Fascism evokes unease in people. Hearing the word reminds people of concentration camps, ethnic cleansing, the Nurenberg trials, international court in the Hague, and dealing with those who were justly but also unjustly stigmatized as fascists. When thinking about fascism, people also think about special historical events in Europe between both world wars, and the use of this word in the present, which often is not sufficiently thought out or said quickly, perhaps in attempt to politically disqualify an opponent. As early as World War II, George Orwell warned of the dangers of the inconsistent use of the term fascism, as it was applied to denote phenomena that have very little in common (1944). When thinking of fascism (the term originally denotes Italian corporatism), people also think of the German National Socialism and the segregations it introduced and spread (Hitler 1925; Rosenberg 1935). Similarly, when it comes to violence, segregation, and stigmatization of certain social groups, the practice of fascism can be partially linked to Orientalism defined by Said (1978) in terms of a particular modality of the political unconscious, and the emergence of authoritarianism in the psychology of masses (Reich, 1933). The topic of homo sacer, discussed in Agamben’s (1998) book with this title, refers to the banned person being excluded from society and deprived of all rights, can be included in present discussions on fascism as well. Fascism denotes irrational and violent social phenomena (Woodley, 2009), which are not only outdated (i.e., German National Socialism or ethnic cleansing during the war in the former Yugoslavia and Rwanda), but are still present. Like many other phenomena, fascism can be said to have mutated, found new subjects, and manifested itself through new carriers of irrationality, new iconography, and new vocabulary. In one of the modalities of today’s fascism, the emphasis from the macro scale shifts to the individual and their desires, fears, and hatreds.

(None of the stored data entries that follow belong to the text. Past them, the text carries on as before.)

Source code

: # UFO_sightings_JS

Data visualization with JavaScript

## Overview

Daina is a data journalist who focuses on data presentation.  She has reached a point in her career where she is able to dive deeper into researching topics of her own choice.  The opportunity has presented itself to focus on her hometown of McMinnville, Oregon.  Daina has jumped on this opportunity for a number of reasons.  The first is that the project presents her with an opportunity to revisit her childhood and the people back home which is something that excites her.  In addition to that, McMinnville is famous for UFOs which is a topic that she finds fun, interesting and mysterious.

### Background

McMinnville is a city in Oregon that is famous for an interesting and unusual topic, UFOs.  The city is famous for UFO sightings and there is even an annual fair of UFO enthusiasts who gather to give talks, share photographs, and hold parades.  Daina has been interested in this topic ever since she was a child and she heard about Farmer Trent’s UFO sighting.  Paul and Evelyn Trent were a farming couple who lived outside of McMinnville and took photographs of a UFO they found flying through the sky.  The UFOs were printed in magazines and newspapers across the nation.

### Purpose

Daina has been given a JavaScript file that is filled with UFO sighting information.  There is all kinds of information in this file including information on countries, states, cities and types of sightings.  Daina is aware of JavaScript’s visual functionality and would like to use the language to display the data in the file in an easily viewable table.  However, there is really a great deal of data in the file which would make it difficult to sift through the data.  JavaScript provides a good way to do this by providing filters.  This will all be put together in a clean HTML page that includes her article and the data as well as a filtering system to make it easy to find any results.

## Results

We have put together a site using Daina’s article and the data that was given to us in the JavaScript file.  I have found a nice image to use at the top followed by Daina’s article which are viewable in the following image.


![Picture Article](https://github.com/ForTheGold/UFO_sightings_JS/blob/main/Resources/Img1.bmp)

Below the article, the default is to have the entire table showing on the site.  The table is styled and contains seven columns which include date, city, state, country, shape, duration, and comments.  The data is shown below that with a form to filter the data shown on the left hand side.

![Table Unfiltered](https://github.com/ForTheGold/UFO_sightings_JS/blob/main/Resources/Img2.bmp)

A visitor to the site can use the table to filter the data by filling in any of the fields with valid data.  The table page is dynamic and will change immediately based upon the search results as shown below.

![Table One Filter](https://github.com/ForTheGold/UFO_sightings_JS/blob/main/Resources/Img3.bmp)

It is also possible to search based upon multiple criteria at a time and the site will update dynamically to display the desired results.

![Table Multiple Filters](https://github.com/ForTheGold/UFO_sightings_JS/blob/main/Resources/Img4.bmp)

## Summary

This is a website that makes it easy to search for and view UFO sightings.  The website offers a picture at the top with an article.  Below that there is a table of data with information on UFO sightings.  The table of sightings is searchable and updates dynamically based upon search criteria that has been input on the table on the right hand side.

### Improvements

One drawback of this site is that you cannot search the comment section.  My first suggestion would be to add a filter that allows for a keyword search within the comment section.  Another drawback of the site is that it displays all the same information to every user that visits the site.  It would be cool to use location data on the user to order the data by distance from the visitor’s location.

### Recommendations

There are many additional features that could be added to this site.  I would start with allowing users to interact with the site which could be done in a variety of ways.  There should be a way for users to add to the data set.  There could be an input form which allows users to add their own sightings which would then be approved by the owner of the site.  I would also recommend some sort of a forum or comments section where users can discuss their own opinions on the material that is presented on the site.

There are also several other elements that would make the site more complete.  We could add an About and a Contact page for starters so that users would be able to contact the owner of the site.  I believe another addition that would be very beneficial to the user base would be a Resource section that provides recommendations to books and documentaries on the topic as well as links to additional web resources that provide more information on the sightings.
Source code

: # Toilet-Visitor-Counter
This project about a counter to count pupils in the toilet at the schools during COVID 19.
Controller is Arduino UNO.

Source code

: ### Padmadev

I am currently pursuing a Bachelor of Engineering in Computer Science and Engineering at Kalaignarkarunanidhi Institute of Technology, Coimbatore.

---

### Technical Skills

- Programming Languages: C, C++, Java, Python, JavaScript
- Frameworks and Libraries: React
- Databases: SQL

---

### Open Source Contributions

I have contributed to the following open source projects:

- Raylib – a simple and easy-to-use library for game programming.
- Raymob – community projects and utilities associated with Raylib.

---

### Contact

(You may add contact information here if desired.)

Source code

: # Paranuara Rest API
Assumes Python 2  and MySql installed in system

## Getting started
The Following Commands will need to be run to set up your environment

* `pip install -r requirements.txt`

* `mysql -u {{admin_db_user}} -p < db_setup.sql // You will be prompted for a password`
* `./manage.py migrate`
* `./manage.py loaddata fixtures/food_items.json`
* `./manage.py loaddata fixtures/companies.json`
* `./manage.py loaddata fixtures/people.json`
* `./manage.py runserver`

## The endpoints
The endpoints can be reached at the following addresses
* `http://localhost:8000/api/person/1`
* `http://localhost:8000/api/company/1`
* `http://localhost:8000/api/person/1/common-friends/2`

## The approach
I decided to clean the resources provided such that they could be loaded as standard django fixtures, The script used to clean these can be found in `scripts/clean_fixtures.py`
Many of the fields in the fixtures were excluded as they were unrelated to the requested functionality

“Rural fascism and city or neighborhood fascism, youth fascism and war veteran's fascism, fascism of the Left and fascism of the Right, fascism of the couple, family, school, and office: every fascism is defined by a micro-black hole that stands on its own and communicates with the others, before resonating in a great, generalized central black hole. What makes fascism dangerous is its molecular or micropolitical power...” (Deleuze & Guattari, 1987, pp. 214-215) With regard to the spread of fascism-like phenomena in the third world, mention should also be made of nano-fascism, considered in the sense that fascism has travelled across the borders between the West and the East, and has been transformed into nano-fascism in Turkey (Aracagök, 2018).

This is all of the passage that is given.